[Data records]
*****

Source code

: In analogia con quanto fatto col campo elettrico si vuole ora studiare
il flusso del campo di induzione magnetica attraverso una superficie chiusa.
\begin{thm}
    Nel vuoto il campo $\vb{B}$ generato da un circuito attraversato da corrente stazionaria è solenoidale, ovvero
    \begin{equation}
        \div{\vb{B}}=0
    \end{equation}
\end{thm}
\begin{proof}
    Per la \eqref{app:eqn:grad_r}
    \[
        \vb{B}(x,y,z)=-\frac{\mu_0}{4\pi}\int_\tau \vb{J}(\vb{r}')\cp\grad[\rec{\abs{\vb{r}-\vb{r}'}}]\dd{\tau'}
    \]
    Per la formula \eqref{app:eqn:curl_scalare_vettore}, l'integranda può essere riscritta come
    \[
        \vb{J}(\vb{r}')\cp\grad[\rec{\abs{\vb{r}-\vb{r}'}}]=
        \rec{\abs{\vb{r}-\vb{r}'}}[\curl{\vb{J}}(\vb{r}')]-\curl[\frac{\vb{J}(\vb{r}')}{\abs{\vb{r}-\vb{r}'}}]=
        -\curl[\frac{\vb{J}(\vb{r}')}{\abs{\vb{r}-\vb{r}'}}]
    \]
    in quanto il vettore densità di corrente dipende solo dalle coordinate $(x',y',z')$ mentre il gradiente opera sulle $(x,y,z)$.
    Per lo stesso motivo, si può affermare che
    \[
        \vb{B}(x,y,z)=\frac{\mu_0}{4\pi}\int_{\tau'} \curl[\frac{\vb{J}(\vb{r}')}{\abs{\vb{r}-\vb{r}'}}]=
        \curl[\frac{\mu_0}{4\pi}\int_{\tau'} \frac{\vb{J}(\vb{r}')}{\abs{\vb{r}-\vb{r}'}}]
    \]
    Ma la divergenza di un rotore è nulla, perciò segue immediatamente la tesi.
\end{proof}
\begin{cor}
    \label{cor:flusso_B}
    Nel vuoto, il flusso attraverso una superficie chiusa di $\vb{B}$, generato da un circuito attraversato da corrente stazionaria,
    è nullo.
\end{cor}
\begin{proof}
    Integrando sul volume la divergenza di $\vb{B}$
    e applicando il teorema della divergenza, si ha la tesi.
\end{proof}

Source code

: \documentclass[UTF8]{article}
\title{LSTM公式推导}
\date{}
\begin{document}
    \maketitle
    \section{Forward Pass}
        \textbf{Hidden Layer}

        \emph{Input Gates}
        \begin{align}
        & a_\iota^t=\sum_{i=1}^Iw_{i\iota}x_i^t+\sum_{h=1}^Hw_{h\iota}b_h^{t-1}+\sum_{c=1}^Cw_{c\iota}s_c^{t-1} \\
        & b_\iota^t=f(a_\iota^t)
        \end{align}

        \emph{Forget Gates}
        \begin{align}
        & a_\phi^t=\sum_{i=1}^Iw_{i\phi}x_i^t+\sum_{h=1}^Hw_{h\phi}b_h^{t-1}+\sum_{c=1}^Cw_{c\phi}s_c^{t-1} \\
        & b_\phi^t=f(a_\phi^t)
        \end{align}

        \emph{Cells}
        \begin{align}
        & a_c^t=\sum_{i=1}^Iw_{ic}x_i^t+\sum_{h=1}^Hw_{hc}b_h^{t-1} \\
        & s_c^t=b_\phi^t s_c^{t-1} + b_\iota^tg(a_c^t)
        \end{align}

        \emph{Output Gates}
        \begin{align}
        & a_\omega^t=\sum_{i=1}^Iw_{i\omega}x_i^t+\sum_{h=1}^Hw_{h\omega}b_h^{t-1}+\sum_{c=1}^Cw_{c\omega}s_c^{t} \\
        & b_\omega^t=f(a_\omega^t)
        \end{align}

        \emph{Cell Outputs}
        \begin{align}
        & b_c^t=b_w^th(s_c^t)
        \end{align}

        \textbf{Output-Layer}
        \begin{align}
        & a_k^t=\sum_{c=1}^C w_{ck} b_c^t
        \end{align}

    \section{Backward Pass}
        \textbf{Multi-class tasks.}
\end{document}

*****

• **Goal of the exercise**:
Go through the entries above and pull out each line with "frac" in it.

• **Result below**:
        \vb{B}(x,y,z)=-\frac{\mu_0}{4\pi}\int_\tau \vb{J}(\vb{r}')\cp\grad[\rec{\abs{\vb{r}-\vb{r}'}}]\dd{\tau'}
        \rec{\abs{\vb{r}-\vb{r}'}}[\curl{\vb{J}}(\vb{r}')]-\curl[\frac{\vb{J}(\vb{r}')}{\abs{\vb{r}-\vb{r}'}}]=
        -\curl[\frac{\vb{J}(\vb{r}')}{\abs{\vb{r}-\vb{r}'}}]
        \vb{B}(x,y,z)=\frac{\mu_0}{4\pi}\int_{\tau'} \curl[\frac{\vb{J}(\vb{r}')}{\abs{\vb{r}-\vb{r}'}}]=
        \curl[\frac{\mu_0}{4\pi}\int_{\tau'} \frac{\vb{J}(\vb{r}')}{\abs{\vb{r}-\vb{r}'}}]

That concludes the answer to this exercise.